精巣だけにある「指揮者タンパク質」を狙う
精巣だけにある「指揮者タンパク質」を狙う / 精巣の管を輪切りにした顕微鏡画像です。 緑色に光っているのは、いま減数分裂の真っ最中にある細胞。 右上に見えるピンク色の小さな点は、形ができつつある発達途中の精子。 中央左のピンク色の細長い細胞は、すでにしっぽが生えた成熟精子です。 そして左下の白〜灰色の細胞が、精子の大元となる幹細胞(精原細胞)。 今回の研究では、この幹細胞を傷つけずに精子産生だけを止めることを目指しました。/Credit:Saloni Dhopte/Cohen Lab

では具体的に、その”真ん中の段階”のどこを狙うのか。

ここで重要になるのが「数千の遺伝子が一気に読み出される爆発的な転写現象(パキテン転写バースト)」です。

名前からして大げさですが、実際大げさなイベントです。

精子完成に必要な数千の部品レシピを、細胞が一気に読み出す瞬間——全生産ラインに一斉号令がかかる、工場の祭りのような時間。

この祭りが中止になれば、精子はその間完成しません。

この大号令を出している指揮者が、BRDTというタンパク質です。

そしてこのBRDT、驚くべき性質を持っています。

人間の体の中で、精巣にしか存在しないのです。

脳にもない、心臓にもない、肝臓にもない。

精巣の専属スタッフです。

このBRDTを狙うために現在使える薬として知られているのが「JQ1」という薬です。

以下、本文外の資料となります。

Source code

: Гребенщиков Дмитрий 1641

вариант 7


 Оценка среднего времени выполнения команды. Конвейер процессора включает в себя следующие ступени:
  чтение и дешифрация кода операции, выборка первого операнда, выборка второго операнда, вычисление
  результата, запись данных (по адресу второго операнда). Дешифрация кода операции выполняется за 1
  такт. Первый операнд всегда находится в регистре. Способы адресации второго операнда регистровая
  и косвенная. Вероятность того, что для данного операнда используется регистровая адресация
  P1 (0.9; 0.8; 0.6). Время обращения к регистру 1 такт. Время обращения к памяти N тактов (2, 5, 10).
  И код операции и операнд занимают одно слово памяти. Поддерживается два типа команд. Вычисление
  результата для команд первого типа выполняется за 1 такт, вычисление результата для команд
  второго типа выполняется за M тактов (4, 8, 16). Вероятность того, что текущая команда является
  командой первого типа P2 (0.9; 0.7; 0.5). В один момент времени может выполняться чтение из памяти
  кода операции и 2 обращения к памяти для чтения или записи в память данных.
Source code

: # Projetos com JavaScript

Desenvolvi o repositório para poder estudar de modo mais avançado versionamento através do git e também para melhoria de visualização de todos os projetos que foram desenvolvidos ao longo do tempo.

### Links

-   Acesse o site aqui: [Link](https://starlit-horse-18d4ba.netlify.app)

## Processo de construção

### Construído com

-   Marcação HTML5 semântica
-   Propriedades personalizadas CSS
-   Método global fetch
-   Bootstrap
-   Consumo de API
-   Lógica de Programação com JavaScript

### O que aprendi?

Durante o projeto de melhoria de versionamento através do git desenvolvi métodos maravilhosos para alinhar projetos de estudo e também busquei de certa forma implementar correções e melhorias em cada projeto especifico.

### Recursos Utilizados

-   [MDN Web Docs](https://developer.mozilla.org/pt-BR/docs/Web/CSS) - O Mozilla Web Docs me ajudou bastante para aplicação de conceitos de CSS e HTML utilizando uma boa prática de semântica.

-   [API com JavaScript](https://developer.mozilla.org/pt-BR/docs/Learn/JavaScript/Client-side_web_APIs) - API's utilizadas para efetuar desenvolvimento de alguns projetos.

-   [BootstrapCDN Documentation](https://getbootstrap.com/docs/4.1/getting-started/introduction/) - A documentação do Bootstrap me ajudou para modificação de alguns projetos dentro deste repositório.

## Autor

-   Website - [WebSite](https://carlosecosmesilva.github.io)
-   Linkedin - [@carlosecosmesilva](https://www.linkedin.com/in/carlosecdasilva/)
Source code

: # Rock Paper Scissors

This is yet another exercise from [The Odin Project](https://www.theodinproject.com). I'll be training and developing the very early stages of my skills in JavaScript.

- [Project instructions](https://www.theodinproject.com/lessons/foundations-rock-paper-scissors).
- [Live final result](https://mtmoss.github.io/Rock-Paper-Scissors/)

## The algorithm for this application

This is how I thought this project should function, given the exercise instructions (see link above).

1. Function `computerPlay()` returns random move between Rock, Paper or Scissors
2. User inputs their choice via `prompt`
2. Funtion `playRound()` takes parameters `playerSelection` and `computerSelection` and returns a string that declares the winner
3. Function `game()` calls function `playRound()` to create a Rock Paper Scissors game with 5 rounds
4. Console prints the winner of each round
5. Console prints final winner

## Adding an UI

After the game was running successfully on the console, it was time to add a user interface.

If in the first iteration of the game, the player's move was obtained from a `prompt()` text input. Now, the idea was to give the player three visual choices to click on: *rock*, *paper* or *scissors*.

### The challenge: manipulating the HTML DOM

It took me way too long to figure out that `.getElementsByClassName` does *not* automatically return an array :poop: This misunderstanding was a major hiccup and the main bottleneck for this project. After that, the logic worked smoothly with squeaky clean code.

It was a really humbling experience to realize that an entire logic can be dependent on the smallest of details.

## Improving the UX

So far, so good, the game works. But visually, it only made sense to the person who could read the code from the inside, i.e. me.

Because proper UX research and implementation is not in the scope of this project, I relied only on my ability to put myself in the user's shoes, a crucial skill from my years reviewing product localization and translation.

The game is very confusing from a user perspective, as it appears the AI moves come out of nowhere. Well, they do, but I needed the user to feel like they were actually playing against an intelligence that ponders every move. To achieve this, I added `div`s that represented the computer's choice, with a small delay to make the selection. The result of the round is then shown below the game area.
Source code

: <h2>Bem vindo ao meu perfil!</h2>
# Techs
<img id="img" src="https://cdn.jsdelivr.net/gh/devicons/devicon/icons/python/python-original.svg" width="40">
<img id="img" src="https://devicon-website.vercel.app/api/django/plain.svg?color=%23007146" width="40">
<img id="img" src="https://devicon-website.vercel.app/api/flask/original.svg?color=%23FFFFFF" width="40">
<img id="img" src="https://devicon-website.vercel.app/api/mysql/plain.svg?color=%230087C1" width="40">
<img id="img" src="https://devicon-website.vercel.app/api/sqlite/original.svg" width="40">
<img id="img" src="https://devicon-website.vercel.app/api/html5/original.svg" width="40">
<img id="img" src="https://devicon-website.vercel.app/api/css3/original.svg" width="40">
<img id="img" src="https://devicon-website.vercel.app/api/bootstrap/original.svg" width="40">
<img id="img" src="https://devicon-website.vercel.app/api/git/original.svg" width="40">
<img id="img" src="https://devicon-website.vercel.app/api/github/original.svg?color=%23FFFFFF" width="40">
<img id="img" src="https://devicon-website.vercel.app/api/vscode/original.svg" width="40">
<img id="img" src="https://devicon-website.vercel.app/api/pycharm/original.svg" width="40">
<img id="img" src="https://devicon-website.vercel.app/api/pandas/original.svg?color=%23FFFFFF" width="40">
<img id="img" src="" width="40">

もともとはがん研究のために作られたJQ1ですが、2012年にテキサス・ベイラー医科大学のMatzukらのグループが男性避妊薬の候補として初めて報告しました。

ちなみにJQ1という名前は、この化合物を合成したハーバード大学の化学者ジェームズ・ブラッドナー(James Qi Bradner)のイニシャルに由来します。

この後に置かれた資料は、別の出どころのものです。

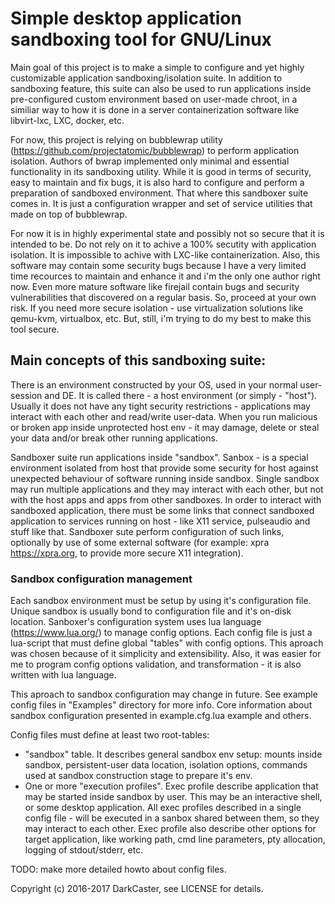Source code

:# Simple desktop application sandboxing tool for GNU/Linux

Main goal of this project is to make a simple to configure and yet highly customizable application sandboxing/isolation suite.
In addition to sandboxing feature, this suite can also be used to run applications inside pre-configured custom environment based on user-made chroot, in a similiar way to how it is done in a server containerization software like libvirt-lxc, LXC, docker, etc.

For now, this project is relying on bubblewrap utility (<https://github.com/projectatomic/bubblewrap>) to perform application isolation.
Authors of bwrap implemented only minimal and essential functionality in its sandboxing utility. While it is good in terms of security, easy to maintain and fix bugs, it is also hard to configure and perform a preparation of sandboxed environment. That where this sandboxer suite comes in. It is just a configuration wrapper and set of service utilities that made on top of bubblewrap.

For now it is in highly experimental state and possibly not so secure that it is intended to be. Do not rely on it to achive a 100% secutity with application isolation. It is impossible to achive with LXC-like containerization. Also, this software may contain some security bugs because I have a very limited time recources to maintain and enhance it and i'm the only one author right now. Even more mature software like firejail contain bugs and security vulnerabilities that discovered on a regular basis. So, proceed at your own risk. If you need more secure isolation - use virtualization solutions like qemu-kvm, virtualbox, etc. But, still, i'm trying to do my best to make this tool secure.

## Main concepts of this sandboxing suite:

There is an environment constructed by your OS, used in your normal user-session and DE. It is called there - a host environment (or simply - "host"). Usually it does not have any tight security restrictions - applications may interact with each other and read/write user-data. When you run malicious or broken app inside unprotected host env - it may damage, delete or steal your data and/or break other running applications.

Sandboxer suite run applications inside "sandbox". Sanbox - is a special environment isolated from host that provide some security for host against unexpected behaviour of software running inside sandbox. Single sandbox may run multiple applications and they may interact with each other, but not with the host apps and apps from other sandboxes. In order to interact with sandboxed application, there must be some links that connect sandboxed application to services running on host - like X11 service, pulseaudio and stuff like that. Sandboxer sute perform configuration of such links, optionally by use of some external software (for example: xpra <https://xpra.org>, to provide more secure X11 integration).

### Sandbox configuration management

Each sandbox environment must be setup by using it's configuration file.
Unique sandbox is usually bond to configuration file and it's on-disk location.
Sanboxer's configuration system uses lua language (<https://www.lua.org/>) to manage config options.
Each config file is just a lua-script that must define global "tables" with config options.
This aproach was chosen because of it simplicity and extensibility.
Also, it was easier for me to program config options validation, and transformation - it is also written with lua language.

This aproach to sandbox configuration may change in future.
See example config files in "Examples" directory for more info.
Core information about sandbox configuration presented in example.cfg.lua example and others.

Config files must define at least two root-tables:
*   "sandbox" table. It describes general sandbox env setup: mounts inside sandbox, persistent-user data location, isolation options, commands used at sandbox construction stage to prepare it's env.
*   One or more "execution profiles". Exec profile describe application that may be started inside sandbox by user. This may be an interactive shell, or some desktop application. All exec profiles described in a single config file - will be executed in a sanbox shared between them, so they may interact to each other. Exec profile also describe other options for target application, like working path, cmd line parameters, pty allocation, logging of stdout/stderr, etc.

TODO: make more detailed howto about config files.

Copyright (c) 2016-2017 DarkCaster, see LICENSE for details.
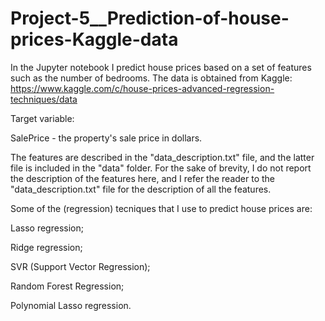 # Project-5__Prediction-of-house-prices-Kaggle-data

In the Jupyter notebook I predict house prices based on a set of features such as the number of bedrooms. The data is obtained from Kaggle: https://www.kaggle.com/c/house-prices-advanced-regression-techniques/data

Target variable:

SalePrice - the property's sale price in dollars. 

The features are described in the "data_description.txt" file, and the latter file is included in the "data" folder. For the sake of brevity, I do not report the description of the features here, and I refer the reader to the "data_description.txt" file for the description of all the features.

Some of the (regression) tecniques that I use to predict house prices are:

Lasso regression;

Ridge regression;

SVR (Support Vector Regression);

Random Forest Regression;

Polynomial Lasso regression. 
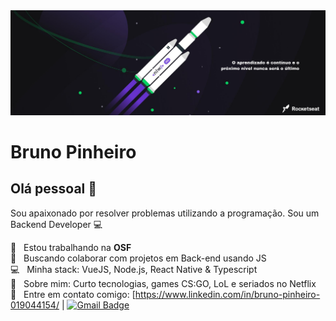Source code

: <img width="auto" src="https://github.com/BrunoPO/BrunoPO/blob/master/banner.png">


# Bruno Pinheiro

## Olá pessoal 👋
Sou apaixonado por resolver problemas utilizando a programação.
Sou um Backend Developer :computer:

 :rocket:  &nbsp; Estou trabalhando na **OSF**
 <br/> :purple_heart: &nbsp; Buscando colaborar com projetos em Back-end usando JS
 <br/> :computer: &nbsp; Minha stack: VueJS, Node.js, React Native & Typescript
 <br/> 💬  &nbsp; Sobre mim: Curto tecnologias, games CS:GO, LoL e seriados no Netflix
 <br/> :email: &nbsp; Entre em contato comigo: [https://www.linkedin.com/in/bruno-pinheiro-019044154/
| 
[![Gmail Badge](https://img.shields.io/badge/-brunopo9896@gmail.com-c14438?style=flat-square&logo=Gmail&logoColor=white&link=mailto:brunopo9896@gmail.com)](mailto:brunopo9896@gmail.com)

しかし、この”本当に元に戻るのか”という根本的な問いへの回答は、長らく保留されたままでした。

精子の数は戻っても、遺伝子の働きは元に戻っているのか。

染色体の組み換えに狂いは残らないのか。

そして最も重要な問い——その後に生まれる子どもに影響はないのか。

ここを徹底的に検証した研究が、これまで存在しなかったのです。